The clever reader that you are you have already guessed that linear regression does — regression! Wonderful, so we know what we want to predict and that is already the first step into the right direction.

Mathematical Data Representation

When we start to think about machine learning we have to remind ourselves that machine learning is math. Not very complicated math if we take a closer look at it. But it might be intimidating at first glance. Don’t worry though, you’ll get the hang of it. As some of you might agree math can be abstract at times. This is why I’ll try to explain the concepts with an example. As mentioned before we will try to predict the price of a house from the information we have about this house.

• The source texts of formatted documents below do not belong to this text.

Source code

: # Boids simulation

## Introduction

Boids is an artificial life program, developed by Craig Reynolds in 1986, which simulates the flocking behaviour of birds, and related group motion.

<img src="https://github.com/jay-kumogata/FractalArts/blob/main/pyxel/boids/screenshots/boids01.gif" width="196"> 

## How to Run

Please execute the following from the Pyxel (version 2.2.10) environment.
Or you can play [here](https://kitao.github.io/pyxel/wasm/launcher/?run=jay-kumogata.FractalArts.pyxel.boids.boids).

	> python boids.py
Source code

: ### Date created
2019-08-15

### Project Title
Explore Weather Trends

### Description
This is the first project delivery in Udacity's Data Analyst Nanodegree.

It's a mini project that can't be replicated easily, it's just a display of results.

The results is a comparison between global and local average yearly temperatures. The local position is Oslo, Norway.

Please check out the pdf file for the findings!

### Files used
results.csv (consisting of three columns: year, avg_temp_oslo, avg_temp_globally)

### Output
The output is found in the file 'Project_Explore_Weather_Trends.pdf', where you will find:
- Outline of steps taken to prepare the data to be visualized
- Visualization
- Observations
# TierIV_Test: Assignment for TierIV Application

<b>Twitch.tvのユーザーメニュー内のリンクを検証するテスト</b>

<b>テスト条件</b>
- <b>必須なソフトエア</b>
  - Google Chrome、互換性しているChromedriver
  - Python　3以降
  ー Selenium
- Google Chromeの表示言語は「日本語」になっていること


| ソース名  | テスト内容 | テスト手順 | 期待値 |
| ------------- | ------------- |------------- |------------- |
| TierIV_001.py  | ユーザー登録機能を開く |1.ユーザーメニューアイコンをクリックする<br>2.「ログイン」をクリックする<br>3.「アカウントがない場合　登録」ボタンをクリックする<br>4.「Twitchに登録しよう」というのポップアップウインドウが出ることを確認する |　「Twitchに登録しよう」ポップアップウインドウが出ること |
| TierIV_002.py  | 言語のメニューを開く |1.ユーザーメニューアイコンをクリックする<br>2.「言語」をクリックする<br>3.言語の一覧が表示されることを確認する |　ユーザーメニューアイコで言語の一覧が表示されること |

So we can describe our task in the following way. We have the size of a house in square feet and want to predict the price of the house in dollars (or any other currency). In order to create a linear regression model we need a number of examples where we know the size and the price of houses. From these examples we want to create an algorithm that will predict the price of a new house that we have never seen before only from its size in square feet.

It is always easier to understand concepts when we have a visual explanation, so in the image below we see an example for a trained linear regression algorithm. The x-axis in this case is the size of the house in square feet and the y-axis is the price of the house. The blue dots are the samples of the houses we know and the red line is what our algorithm will predict. We see that while it is not perfectly fitting all values it has a pretty good average prediction over the whole space.

Example for a linear regression curve. ***Source: Wikipedia***

Now that we know what we want to do, let’s define the mathematical representations. We have a number of houses m which is called the training set as we train our algorithm on it. We have the size x for each house which is called the input variable / sample. Also we have the price of each house y called the output variable. Let’s have a quick look at what we have so far:

m: the number of training samples
x: the input variable
y: the output variable

What we will do now is to simply combine the information we have and stick them into an easier-to-use format. We use vectors and matrices for that and the idea is quite simple. Each input variable x will be one column of our input matrix X. So if we represent the first house with size x₁ and the second house with size x₂ and so on we can then create a matrix that looks like this (for 4 samples):

How we can represent single data samples into a matrix.

Therefore we can create our new input matrix X which has the dimensionality: ℝⁿˣᵐ. Again m is the number of samples we have and n is the number of features we are observing (here: n=1). In our case this is only a single feature (the size of the house in square feet) but it can actually be multiple features such as number of bedrooms, number of bathrooms, size of the garden, etc. If we only have a single input we perform univariate linear regression whereas for multiple input features we do what is called multivariate linear regression. We stick to one feature for the sake of simplicity.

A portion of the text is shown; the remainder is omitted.